3. Beoordeling van de middelen van cassatie 3.1. In cassatie kan van het volgende worden uitgegaan:
3.1.1. B GmbH te Z (Duitsland) dreef - in de vorm van een op het terrein van I B.V. te R gevestigde vaste inrichting - tot begin 1984 hier te lande een onderneming. Deze onderneming werd met ingang van 5 maart 1984 voor rekening en risico van belanghebbende gedreven.
3.1.2. Ter zake van de door belanghebbende in het onderhavige tijdvak in vorenbedoelde onderneming tewerkgestelde Duitse werknemers zijn door N zogenoemde detacheringsverklaringen afgegeven als bedoeld in artikel 11, lid 1, van de Verordening (EEG) 574/72 van 21 maart 1972 (hierna: de detacheringsverklaringen). Belanghebbende heeft voor deze werknemers in Duitsland "Sozialversicherungsbeiträge" afgedragen.
3.2.1. Belanghebbende heeft zich voor het Hof op het standpunt gesteld dat zij aan de detacheringsverklaringen - mede gezien het bepaalde in artikel 13, lid 2, aanhef en letter a, jo. artikel 14, aanhef en lid 1, letter a, van de Verordening (EEG) nr. 1408/71 van 14 juni 1971 - het in rechte te beschermen vertrouwen mocht ontlenen dat zij hier te lande niet in de premieheffing volksverzekeringen zou worden betrokken. De Inspecteur heeft dit standpunt bestreden en daartoe aangevoerd dat belanghebbende - anders dan voorheen B GmbH - geen moederbedrijf in Duitsland had, zodat de detacheringsverklaringen ten onrechte zijn afgegeven.

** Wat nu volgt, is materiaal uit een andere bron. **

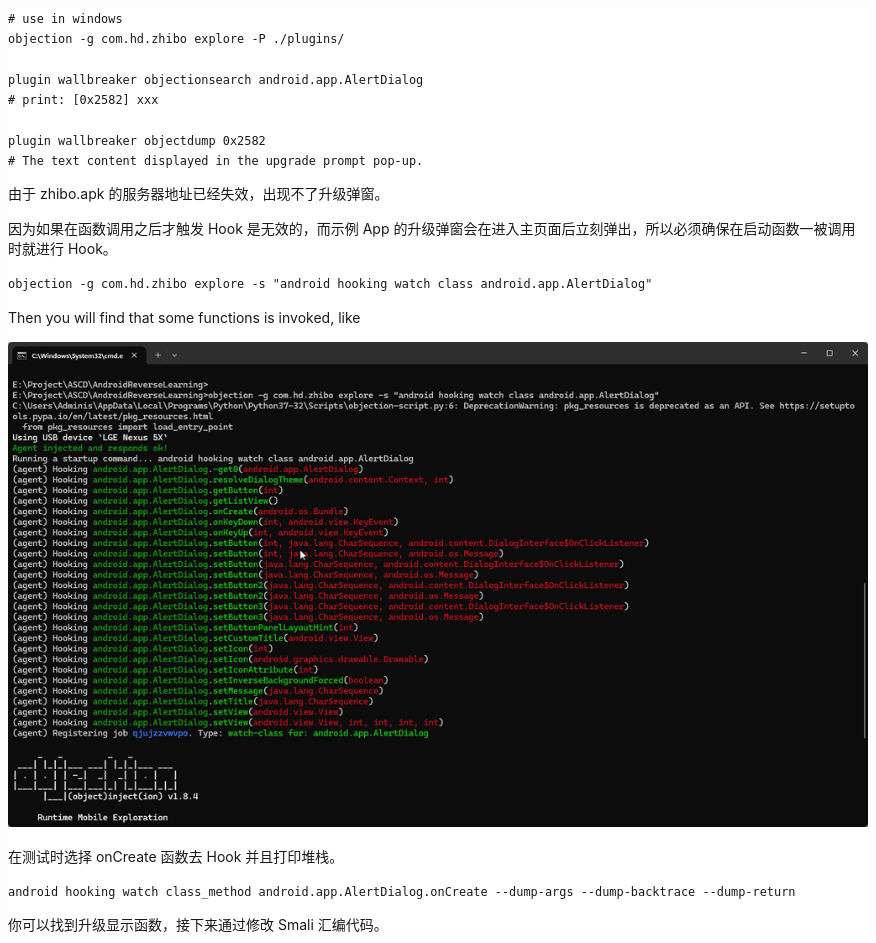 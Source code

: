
 ```shell
# use in windows
objection -g com.hd.zhibo explore -P ./plugins/

plugin wallbreaker objectionsearch android.app.AlertDialog
# print: [0x2582] xxx

plugin wallbreaker objectdump 0x2582
# The text content displayed in the upgrade prompt pop-up.
```

由于 zhibo.apk 的服务器地址已经失效，出现不了升级弹窗。

因为如果在函数调用之后才触发 Hook 是无效的，而示例 App 的升级弹窗会在进入主页面后立刻弹出，所以必须确保在启动函数一被调用时就进行 Hook。

```shell
objection -g com.hd.zhibo explore -s "android hooking watch class android.app.AlertDialog"
```

Then you will find that some functions is invoked, like

![应用启动前便被Hook](./picture/image01.png)

在测试时选择 onCreate 函数去 Hook 并且打印堆栈。

```shell
android hooking watch class_method android.app.AlertDialog.onCreate --dump-args --dump-backtrace --dump-return
```

你可以找到升级显示函数，接下来通过修改 Smali 汇编代码。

3.2.2. Belanghebbende heeft zich voorts voor het Hof op het gelijkheidsbeginsel beroepen. Zij heeft daartoe - voor zover te dezen van belang - aangevoerd: dat I B.V. sedert 1970 aan vier andere Duitse aannemers met in Duitsland woonachtige werknemers werk heeft uitbesteed; dat aan deze werkgevers over het tijdvak 1984 tot en met 1987 geen naheffingsaanslagen premieheffing volksverzekeringen zijn opgelegd; dat belanghebbende mitsdien aanspraak kan doen gelden op dezelfde gunstige behandeling. De Inspecteur heeft hiertegen - voor zover te dezen van belang - aangevoerd: dat drie van de vier door belanghebbende genoemde bedrijven niet zijn terug te vinden in het bestand van inhoudingsplichtigen van de belastingdiensten te S en P; dat zij derhalve geen vaste inrichting hebben; dat geen vergelijking valt te maken tussen een op het terrein van I gevestigd bedrijf, zoals dat van belanghebbende, enerzijds en bedrijven zonder vaste inrichting in Nederland, zoals de drie door belanghebbende genoemde, anderzijds; dat J GmbH - de vierde van genoemde ondernemingen - eerst met ingang van 1987 in het systeem van de belastingdienst te S voorkomt.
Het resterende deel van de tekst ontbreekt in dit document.